Is AGI already here? Well... it depends on what you mean by "intelligence." If intelligence is indistinguishable from the articulation of meaningful responses, then we're already close (or maybe there).
But for me, the critical boundary between human and artificial intelligence is the possession of tacit knowledge. Tacit knowledge, succinctly, is that knowledge that comes only from experience--qualia as philosophers dub it. You can know what salt tastes like only by tasting it for yourself.
Can AI ever possess tacit knowledge? I'm quite sure it doesn't have it yet and I'm pretty skeptical that it will ever have it. Of course, we don't actually know how or why we experience qualia, which David Chalmers famously dubbed "the hard problem of philosophy," so we can't really predict if AI will ever suddenly begin to have experience or not.

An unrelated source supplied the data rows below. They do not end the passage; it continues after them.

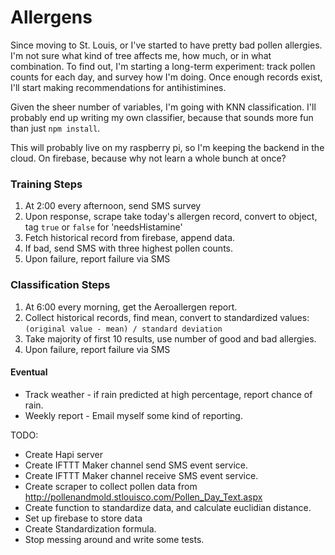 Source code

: # Allergens

Since moving to St. Louis, or I've started to have pretty bad pollen allergies. I'm not sure what kind of tree affects me, how much, or in what combination. To find out, I'm starting a long-term experiment: track pollen counts for each day, and survey how I'm doing. Once enough records exist, I'll start making recommendations for antihistimines.

Given the sheer number of variables, I'm going with KNN classification. I'll probably end up writing my own classifier, because that sounds more fun than just `npm install`.

This will probably live on my raspberry pi, so I'm keeping the backend in the cloud. On firebase, because why not learn a whole bunch at once?

### Training Steps
1. At 2:00 every afternoon, send SMS survey
1. Upon response, scrape take today's allergen record, convert to object, tag `true` or `false` for 'needsHistamine'
1. Fetch historical record from firebase, append data.
1. If bad, send SMS with three highest pollen counts.
1. Upon failure, report failure via SMS

### Classification Steps
1. At 6:00 every morning, get the Aeroallergen report.
1. Collect historical records, find mean, convert to standardized values: `(original value - mean) / standard deviation`
1. Take majority of first 10 results, use number of good and bad allergies.
1. Upon failure, report failure via SMS

#### Eventual
* Track weather - if rain predicted at high percentage, report chance of rain.
* Weekly report - Email myself some kind of reporting.

TODO:
* Create Hapi server
* Create IFTTT Maker channel send SMS event service.
* Create IFTTT Maker channel receive SMS event service.
* Create scraper to collect pollen data from http://pollenandmold.stlouisco.com/Pollen_Day_Text.aspx
* Create function to standardize data, and calculate euclidian distance.
* Set up firebase to store data
* Create Standardization formula.
* Stop messing around and write some tests.
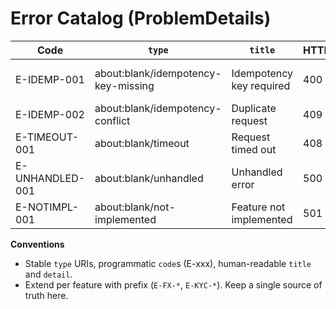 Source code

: # Error Catalog (ProblemDetails)

| Code | `type`                             | `title`               | HTTP | Notes |
|------|------------------------------------|-----------------------|------|------|
| E-IDEMP-001 | about:blank/idempotency-key-missing | Idempotency key required | 400 | Write endpoints require `Idempotency-Key`. |
| E-IDEMP-002 | about:blank/idempotency-conflict    | Duplicate request       | 409 | Same key seen within 24h window. |
| E-TIMEOUT-001 | about:blank/timeout               | Request timed out       | 408 | Cancellation/timeout. |
| E-UNHANDLED-001 | about:blank/unhandled           | Unhandled error         | 500 | Catch-all. |
| E-NOTIMPL-001 | about:blank/not-implemented       | Feature not implemented | 501 | Feature disabled by flag. |

**Conventions**
- Stable `type` URIs, programmatic `code`s (E-xxx), human-readable `title` and `detail`.
- Extend per feature with prefix (`E-FX-*`, `E-KYC-*`). Keep a single source of truth here. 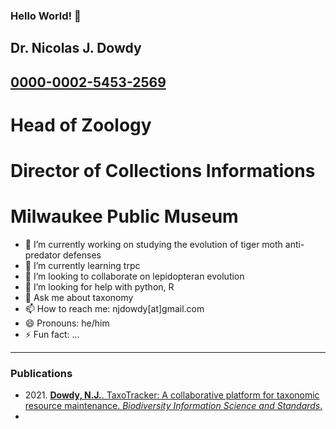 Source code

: ### Hello World! 👋
## Dr. Nicolas J. Dowdy
## [0000-0002-5453-2569](https://orcid.org/my-orcid?orcid=0000-0002-5453-2569)
# Head of Zoology
# Director of Collections Informations
# Milwaukee Public Museum

- 🔭 I’m currently working on studying the evolution of tiger moth anti-predator defenses
- 🌱 I’m currently learning trpc
- 👯 I’m looking to collaborate on lepidopteran evolution
- 🤔 I’m looking for help with python, R
- 💬 Ask me about taxonomy
- 📫 How to reach me: njdowdy[at]gmail.com
- 😄 Pronouns: he/him
- ⚡ Fun fact: ...

***

### Publications
- 2021\. [<b>Dowdy, N.J.</b>. TaxoTracker: A collaborative platform for taxonomic resource maintenance. <i>Biodiversity Information Science and Standards</i>.](https://biss.pensoft.net/article/73867/)
-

The instinctive retort, of course, is that it probably doesn't matter, since it will inevitably *seem* as if they have experience. It can already talk as if it has experience.
But here's why it matters. A TON of our intuition and judgment comes from tacit knowledge. What will I like on the menu? How must they be feeling right now? Will other people pay for this new product idea?
Of course, the behavioral sciences have long argued that human judgments are highly error-prone and so mechanizing judgment algorithmically may improve it, reducing common biases. But this is a fundamental misunderstanding of judgment, I think. The most *human* aspects of judgment manifest most clearly where there is, and can be, no "right" answer. This sort of judgment is made primarily from tacit knowledge, or what is often called "intuition" or sometimes "system 1."
AI will be able to give us answers, but I expect we'll learn pretty quickly that AI doesn't *feel* like we do and so never quite gets us like other people do. And that will be a massive and persistent barrier that will leave plenty for humans to still do.
I'm calling it. AGI is already here – it's just not evenly distributed yet.